Stored data entries
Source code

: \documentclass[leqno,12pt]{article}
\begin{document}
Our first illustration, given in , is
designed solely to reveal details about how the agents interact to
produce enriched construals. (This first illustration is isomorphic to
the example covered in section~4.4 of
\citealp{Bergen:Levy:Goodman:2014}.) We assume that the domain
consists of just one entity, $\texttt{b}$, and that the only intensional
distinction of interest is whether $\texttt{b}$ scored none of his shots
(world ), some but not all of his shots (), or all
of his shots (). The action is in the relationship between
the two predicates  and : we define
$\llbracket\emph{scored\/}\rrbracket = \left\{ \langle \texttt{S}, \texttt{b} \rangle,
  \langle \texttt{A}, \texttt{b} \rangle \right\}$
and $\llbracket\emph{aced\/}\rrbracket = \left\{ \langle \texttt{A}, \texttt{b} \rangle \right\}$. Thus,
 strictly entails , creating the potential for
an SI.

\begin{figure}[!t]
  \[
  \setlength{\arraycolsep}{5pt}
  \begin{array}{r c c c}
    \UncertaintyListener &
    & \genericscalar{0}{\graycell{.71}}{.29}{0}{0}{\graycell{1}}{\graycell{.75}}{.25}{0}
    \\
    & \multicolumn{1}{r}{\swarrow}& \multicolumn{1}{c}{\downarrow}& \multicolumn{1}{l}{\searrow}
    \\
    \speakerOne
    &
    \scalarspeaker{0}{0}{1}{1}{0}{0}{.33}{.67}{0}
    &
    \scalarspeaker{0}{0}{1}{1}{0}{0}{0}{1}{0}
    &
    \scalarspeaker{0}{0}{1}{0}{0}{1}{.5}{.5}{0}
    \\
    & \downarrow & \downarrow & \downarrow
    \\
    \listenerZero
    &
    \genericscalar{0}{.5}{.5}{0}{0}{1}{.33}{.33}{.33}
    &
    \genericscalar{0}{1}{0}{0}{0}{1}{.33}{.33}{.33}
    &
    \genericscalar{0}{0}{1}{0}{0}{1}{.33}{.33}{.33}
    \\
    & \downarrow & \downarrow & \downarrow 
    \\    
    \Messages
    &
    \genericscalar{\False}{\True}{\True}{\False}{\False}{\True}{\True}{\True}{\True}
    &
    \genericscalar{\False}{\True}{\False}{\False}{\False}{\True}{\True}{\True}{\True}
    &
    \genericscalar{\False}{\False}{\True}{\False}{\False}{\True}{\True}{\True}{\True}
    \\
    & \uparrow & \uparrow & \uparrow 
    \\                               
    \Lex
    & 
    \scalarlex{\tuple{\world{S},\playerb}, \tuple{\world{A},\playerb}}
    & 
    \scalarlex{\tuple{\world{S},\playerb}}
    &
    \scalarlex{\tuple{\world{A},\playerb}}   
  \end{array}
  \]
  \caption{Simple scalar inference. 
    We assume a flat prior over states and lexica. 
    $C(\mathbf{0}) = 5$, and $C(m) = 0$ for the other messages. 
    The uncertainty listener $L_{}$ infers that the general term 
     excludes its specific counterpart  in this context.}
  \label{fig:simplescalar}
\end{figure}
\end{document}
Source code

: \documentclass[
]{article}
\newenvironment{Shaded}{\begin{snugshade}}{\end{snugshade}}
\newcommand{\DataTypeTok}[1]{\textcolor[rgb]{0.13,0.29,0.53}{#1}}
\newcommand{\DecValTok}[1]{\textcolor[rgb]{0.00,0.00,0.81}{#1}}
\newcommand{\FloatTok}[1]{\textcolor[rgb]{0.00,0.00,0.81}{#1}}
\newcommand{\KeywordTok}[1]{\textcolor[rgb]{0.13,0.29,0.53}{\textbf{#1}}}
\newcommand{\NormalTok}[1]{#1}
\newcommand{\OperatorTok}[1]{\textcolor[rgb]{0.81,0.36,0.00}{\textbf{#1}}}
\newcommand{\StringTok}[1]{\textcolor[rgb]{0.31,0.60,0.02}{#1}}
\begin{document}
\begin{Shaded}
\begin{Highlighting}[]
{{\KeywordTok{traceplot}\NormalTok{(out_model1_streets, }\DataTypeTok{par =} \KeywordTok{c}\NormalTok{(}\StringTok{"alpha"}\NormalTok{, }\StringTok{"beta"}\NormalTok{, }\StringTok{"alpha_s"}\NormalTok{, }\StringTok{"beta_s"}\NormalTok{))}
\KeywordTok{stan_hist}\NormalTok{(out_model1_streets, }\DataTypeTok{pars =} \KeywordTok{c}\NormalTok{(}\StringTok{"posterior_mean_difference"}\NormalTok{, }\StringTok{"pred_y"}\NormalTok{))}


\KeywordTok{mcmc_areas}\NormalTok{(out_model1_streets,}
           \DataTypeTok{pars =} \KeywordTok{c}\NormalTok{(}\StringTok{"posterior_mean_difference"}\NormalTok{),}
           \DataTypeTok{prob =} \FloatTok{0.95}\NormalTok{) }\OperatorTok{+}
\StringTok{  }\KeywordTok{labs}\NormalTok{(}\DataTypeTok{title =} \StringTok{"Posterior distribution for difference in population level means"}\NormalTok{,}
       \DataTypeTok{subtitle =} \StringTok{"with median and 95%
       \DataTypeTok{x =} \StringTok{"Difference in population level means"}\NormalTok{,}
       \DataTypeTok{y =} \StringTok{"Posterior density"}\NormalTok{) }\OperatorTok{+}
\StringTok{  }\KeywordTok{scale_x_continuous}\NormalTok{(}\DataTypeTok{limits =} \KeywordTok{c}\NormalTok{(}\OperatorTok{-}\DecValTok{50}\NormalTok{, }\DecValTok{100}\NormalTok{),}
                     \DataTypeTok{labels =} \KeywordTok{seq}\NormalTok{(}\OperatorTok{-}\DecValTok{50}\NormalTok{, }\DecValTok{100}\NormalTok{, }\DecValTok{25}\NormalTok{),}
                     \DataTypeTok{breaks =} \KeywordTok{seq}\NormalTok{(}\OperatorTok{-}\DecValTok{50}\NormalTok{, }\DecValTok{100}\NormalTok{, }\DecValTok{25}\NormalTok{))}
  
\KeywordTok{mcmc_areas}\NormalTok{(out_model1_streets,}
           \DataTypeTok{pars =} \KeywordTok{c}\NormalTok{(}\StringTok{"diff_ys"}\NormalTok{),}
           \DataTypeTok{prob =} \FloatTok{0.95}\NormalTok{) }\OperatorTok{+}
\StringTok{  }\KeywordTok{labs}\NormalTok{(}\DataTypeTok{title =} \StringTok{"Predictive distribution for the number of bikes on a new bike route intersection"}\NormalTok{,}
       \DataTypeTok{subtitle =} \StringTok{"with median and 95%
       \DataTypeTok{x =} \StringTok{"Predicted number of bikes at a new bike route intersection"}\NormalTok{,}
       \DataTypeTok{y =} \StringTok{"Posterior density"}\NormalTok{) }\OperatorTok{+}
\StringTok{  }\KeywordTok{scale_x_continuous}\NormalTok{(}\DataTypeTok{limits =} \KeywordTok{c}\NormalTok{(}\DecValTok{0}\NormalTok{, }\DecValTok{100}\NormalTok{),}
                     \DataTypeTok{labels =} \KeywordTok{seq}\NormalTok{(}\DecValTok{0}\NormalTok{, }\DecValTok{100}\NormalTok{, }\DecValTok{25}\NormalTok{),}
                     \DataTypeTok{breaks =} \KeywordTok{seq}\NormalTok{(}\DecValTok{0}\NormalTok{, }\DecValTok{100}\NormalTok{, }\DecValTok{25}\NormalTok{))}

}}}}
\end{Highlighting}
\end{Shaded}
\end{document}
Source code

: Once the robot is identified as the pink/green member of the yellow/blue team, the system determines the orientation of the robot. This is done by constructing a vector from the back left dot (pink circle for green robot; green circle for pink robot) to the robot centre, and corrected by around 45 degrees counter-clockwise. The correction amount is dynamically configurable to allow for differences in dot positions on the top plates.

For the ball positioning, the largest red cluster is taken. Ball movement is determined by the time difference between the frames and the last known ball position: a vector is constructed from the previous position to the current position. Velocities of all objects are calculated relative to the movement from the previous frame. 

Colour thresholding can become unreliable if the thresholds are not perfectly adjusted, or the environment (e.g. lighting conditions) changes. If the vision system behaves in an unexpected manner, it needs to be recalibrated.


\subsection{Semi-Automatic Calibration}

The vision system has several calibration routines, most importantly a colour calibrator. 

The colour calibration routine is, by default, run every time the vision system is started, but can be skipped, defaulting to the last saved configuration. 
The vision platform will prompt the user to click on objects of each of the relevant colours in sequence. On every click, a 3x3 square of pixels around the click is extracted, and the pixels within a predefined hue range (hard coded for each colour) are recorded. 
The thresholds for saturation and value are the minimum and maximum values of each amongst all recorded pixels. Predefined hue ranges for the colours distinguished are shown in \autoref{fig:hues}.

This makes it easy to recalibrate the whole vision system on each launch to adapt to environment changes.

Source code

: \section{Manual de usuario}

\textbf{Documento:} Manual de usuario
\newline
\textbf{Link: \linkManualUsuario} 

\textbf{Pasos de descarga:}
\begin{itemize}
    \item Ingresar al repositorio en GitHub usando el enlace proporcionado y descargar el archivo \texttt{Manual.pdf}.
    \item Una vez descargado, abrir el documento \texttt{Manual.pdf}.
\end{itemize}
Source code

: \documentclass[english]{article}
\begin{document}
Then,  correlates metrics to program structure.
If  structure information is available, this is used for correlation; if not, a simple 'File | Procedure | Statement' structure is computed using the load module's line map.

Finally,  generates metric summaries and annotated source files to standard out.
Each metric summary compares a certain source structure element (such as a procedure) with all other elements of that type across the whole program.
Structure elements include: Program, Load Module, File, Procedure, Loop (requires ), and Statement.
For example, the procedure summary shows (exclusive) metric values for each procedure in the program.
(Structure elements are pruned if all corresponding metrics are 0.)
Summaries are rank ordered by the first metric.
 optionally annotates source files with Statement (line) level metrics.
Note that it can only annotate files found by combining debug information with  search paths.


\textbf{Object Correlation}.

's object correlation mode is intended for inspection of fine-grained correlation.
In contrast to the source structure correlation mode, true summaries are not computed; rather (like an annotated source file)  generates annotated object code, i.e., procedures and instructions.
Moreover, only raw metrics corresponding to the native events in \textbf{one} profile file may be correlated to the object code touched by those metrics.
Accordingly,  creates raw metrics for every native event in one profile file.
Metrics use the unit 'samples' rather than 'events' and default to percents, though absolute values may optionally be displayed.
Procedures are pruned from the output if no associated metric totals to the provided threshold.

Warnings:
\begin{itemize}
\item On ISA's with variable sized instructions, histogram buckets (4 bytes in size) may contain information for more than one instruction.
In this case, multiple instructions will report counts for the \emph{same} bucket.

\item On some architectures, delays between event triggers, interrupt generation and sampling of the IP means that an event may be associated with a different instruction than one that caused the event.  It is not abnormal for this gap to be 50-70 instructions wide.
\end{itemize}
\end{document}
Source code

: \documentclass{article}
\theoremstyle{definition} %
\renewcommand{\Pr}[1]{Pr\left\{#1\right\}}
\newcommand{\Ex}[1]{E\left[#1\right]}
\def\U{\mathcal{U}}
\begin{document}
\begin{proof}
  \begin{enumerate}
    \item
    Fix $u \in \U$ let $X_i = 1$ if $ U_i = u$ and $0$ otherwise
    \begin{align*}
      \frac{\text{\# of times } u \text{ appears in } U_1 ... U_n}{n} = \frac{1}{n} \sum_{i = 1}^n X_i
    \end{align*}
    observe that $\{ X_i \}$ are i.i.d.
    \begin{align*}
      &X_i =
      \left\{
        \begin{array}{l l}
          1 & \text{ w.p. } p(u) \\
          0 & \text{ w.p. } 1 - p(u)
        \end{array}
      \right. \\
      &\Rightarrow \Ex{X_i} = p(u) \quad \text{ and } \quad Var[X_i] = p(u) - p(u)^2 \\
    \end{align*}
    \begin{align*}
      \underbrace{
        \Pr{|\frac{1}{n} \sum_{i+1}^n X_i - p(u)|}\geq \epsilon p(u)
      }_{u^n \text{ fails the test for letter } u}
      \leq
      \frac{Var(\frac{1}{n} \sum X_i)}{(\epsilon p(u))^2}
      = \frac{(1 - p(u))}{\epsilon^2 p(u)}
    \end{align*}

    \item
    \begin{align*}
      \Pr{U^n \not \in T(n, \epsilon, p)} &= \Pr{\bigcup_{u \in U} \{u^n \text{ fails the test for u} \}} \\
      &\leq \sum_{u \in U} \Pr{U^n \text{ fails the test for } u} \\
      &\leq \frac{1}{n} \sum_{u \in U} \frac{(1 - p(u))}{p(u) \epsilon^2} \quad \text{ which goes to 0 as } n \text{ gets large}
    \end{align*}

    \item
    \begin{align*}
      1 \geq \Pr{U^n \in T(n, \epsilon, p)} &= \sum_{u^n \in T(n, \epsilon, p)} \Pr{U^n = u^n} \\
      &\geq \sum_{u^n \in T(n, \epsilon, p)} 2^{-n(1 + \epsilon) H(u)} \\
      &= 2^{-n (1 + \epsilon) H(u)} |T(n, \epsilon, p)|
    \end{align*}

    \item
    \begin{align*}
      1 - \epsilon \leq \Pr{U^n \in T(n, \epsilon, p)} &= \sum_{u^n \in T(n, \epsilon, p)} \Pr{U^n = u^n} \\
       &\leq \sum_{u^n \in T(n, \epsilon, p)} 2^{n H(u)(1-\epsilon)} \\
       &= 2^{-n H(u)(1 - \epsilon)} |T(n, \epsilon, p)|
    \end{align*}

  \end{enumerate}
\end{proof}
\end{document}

▶ [INSTRUCTIONS TO FOLLOW]
Copy each line above that contains the word "every".

▶ [ANSWER TO THE EXERCISE]
The colour calibration routine is, by default, run every time the vision system is started, but can be skipped, defaulting to the last saved configuration. 
The vision platform will prompt the user to click on objects of each of the relevant colours in sequence. On every click, a 3x3 square of pixels around the click is extracted, and the pixels within a predefined hue range (hard coded for each colour) are recorded. 
Accordingly,  creates raw metrics for every native event in one profile file.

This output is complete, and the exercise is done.